Судя по повелению Чингисхана, обращенному к своему названному брату Шигихутугу, эту обязанность Чингисхан возложил именно на него[583]. Впрочем, эта обязанность была не единственной, вмененной Чингисханом Шигихутугу, но обо всем этом мы расскажем чуть позже. А сейчас перейдем к повелениям Чингисхана, которые были провозглашены им после его возведения на ханский престол на Великом хуралтае 1206 года.
Несомненно, главной целью первоначальных яс-указов Чингисхана была реализация его концепции политической власти, а значит и правовое закрепление абсолютной монархии в Великом Монгольском Улусе[584].

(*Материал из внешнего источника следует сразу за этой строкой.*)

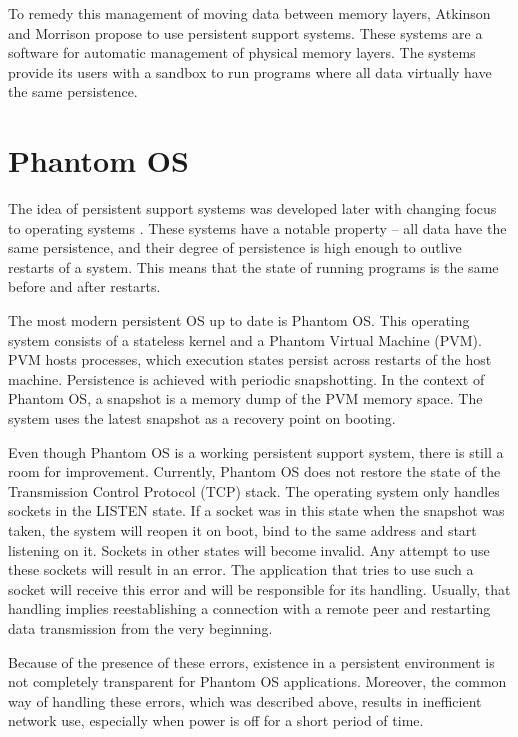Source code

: To remedy this management of moving data between memory layers, Atkinson and
Morrison \cite{atkinson1995orthogonally} propose to use persistent support
systems. These systems are a software for automatic management of physical
memory layers. The systems provide its users with a sandbox to run programs
where all data virtually have the same persistence.

\section{Phantom OS}
\label{sec:int:phantom}

The idea of persistent support systems was developed later with changing focus
to operating systems
\cite{landau1992checkpoint,dearle1994grasshopper,atkinson2000review}. These
systems have a notable property -- all data have the same persistence, and
their degree of persistence is high enough to outlive restarts of a system.
This means that the state of running programs is the same before and after
restarts.

The most modern persistent OS up to date is Phantom OS. This operating system
consists of a stateless kernel and a Phantom Virtual Machine (PVM). PVM hosts
processes, which execution states persist across restarts of the host machine.
Persistence is achieved with periodic snapshotting. In the context of Phantom
OS, a snapshot is a memory dump of the PVM memory space. The system uses the
latest snapshot as a recovery point on booting.

Even though Phantom OS is a working persistent support system, there is still a
room for improvement. Currently, Phantom OS does not restore the state of the
Transmission Control Protocol (TCP) stack. The operating system only handles
sockets in the LISTEN state. If a socket was in this state when the snapshot
was taken, the system will reopen it on boot, bind to the same address and
start listening on it. Sockets in other states will become invalid. Any
attempt to use these sockets will result in an error. The application that
tries to use such a socket will receive this error and will be responsible for
its handling. Usually, that handling implies reestablishing a connection with a
remote peer and restarting data transmission from the very beginning.

Because of the presence of these errors, existence in a persistent environment
is not completely transparent for Phantom OS applications. Moreover, the common
way of handling these errors, which was described above, results in inefficient
network use, especially when power is off for a short period of time.

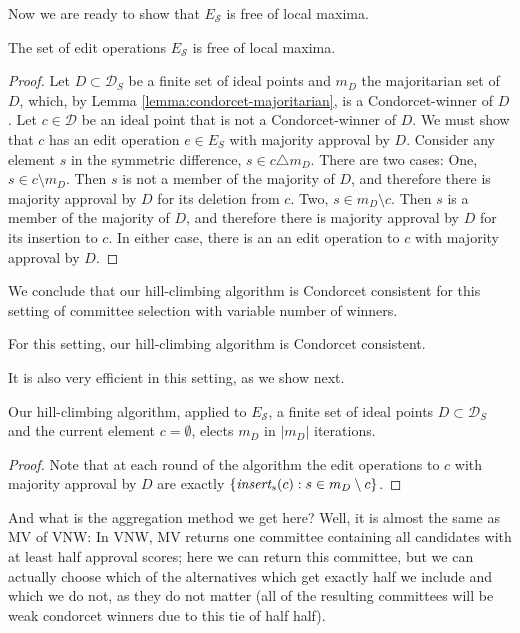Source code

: \documentclass{llncs}
\newcommand{\calD}{\mathcal{D}}
\newcommand{\calS}{\mathcal{S}}
\newcommand{\iinsert}[1]{\emph{insert}_{#1}}
\begin{document}
Now we are ready to show that $E_\calS$ is free of local maxima.

\begin{lemma}
  The set of edit operations $E_\calS$ is free of local maxima.
\end{lemma}

\begin{proof}
%
Let $D \subset \calD_S$ be a finite set of ideal points and $m_D$ the majoritarian set of $D$, which, by Lemma \ref{lemma:condorcet-majoritarian}, is a Condorcet-winner of $D$.  Let $c \in \calD$ be an ideal point that is not a Condorcet-winner of $D$. We must show that
$c$ has an edit operation $e \in E_S$ with majority approval by $D$. Consider any  element $s$ in the symmetric difference,  $s \in c \triangle m_D$.
There are two cases: One, $s \in c \setminus m_D$. Then $s$ is not a member of the majority of $D$, and therefore there is majority approval by $D$ for its deletion from $c$.
Two, $s \in m_D \setminus c$. Then $s$ is a member of the majority of $D$, and therefore there is majority approval by $D$ for its insertion to  $c$. In either case, there is an an edit operation to $c$ with majority approval by $D$.
%
\end{proof}

We conclude that our hill-climbing algorithm is Condorcet consistent for this setting of committee selection with variable number of winners.

\begin{corollary}
  For this setting, our hill-climbing algorithm is Condorcet consistent.
\end{corollary}

It is also very efficient in this setting, as we show next.

\begin{lemma}
Our hill-climbing algorithm, applied to $E_\calS$,  a finite set of ideal points $D \subset \calD_S$ and the current element $c = \emptyset$, elects $m_D$ in $|m_D|$ iterations.
\end{lemma}

\begin{proof}
Note that at each round of the algorithm the edit operations to $c$ with majority approval by $D$ are exactly $\{\iinsert{s}(c) : s \in m_D \setminus c\}$.
\end{proof}

And what is the aggregation method we get here?
Well, it is almost the same as MV of VNW:
  In VNW, MV returns one committee containing all candidates with at least half approval scores; here we can return this committee, but we can actually choose which of the alternatives which get exactly half we include and which we do not, as they do not matter (all of the resulting committees will be weak condorcet winners due to this tie of half half).
  
\end{document}
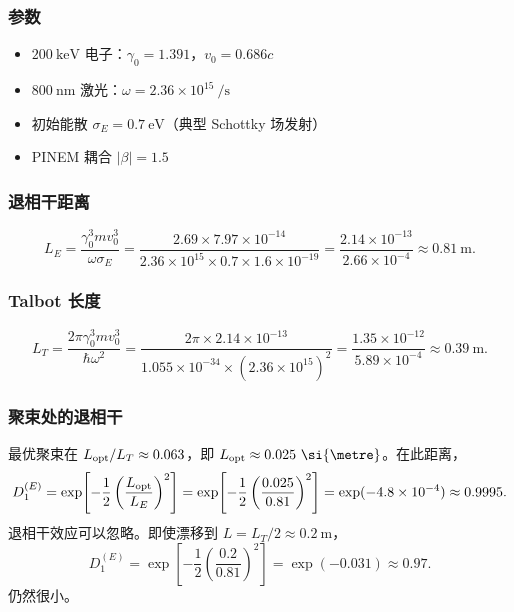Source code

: \subsubsection{参数}

\begin{itemize}
\item $200\ \si{\kilo\electronvolt}$ 电子：$\gamma_0=1.391$，$v_0=0.686c$
\item $800\ \si{\nano\metre}$ 激光：$\omega=2.36\times10^{15}\ \si{\per\second}$
\item 初始能散 $\sigma_E=0.7\ \si{\electronvolt}$（典型 Schottky 场发射）
\item PINEM 耦合 $|\beta|=1.5$
\end{itemize}

\subsubsection{退相干距离}

\begin{equation}
L_E=\frac{\gamma_0^3mv_0^3}{\omega\sigma_E}
=\frac{2.69\times7.97\times10^{-14}}{2.36\times10^{15}\times0.7\times1.6\times10^{-19}}
=\frac{2.14\times10^{-13}}{2.66\times10^{-4}}
\approx 0.81\ \si{\metre}.
\end{equation}

\subsubsection{Talbot 长度}

\begin{equation}
L_T=\frac{2\pi\gamma_0^3mv_0^3}{\hbar\omega^2}
=\frac{2\pi\times2.14\times10^{-13}}{1.055\times10^{-34}\times(2.36\times10^{15})^2}
=\frac{1.35\times10^{-12}}{5.89\times10^{-4}}
\approx 0.39\ \si{\metre}.
\end{equation}

\subsubsection{聚束处的退相干}

最优聚束在 $L_{\rm opt}/L_T\approx 0.063$，即 $L_{\rm opt}\approx 0.025\ \si{\metre}$。在此距离，
\begin{equation}
D_1^{(E)}=\exp\!\left[-\frac{1}{2}\left(\frac{L_{\rm opt}}{L_E}\right)^2\right]
=\exp\!\left[-\frac{1}{2}\left(\frac{0.025}{0.81}\right)^2\right]
=\exp(-4.8\times10^{-4})\approx 0.9995.
\end{equation}
退相干效应可以忽略。即使漂移到 $L=L_T/2\approx 0.2\ \si{\metre}$，
\begin{equation}
D_1^{(E)}=\exp\!\left[-\frac{1}{2}\left(\frac{0.2}{0.81}\right)^2\right]
=\exp(-0.031)\approx 0.97.
\end{equation}
仍然很小。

Рашид ад-дин констатировал, что благодаря провозглашенному Чингисханом принципу единовластия к нему «явились наиполнейшие сила и мощь»[585]. «Иного способа создания в то время в Монголии государства, — как считает монгольский историк, академик Ш. Бира, — не существовало; без сурового строгого подчинения единоличной власти хана невежественных кочевников из враждовавших между собой, своевольных родов и аймаков, их объединение и создание единого государства было невозможно»[586].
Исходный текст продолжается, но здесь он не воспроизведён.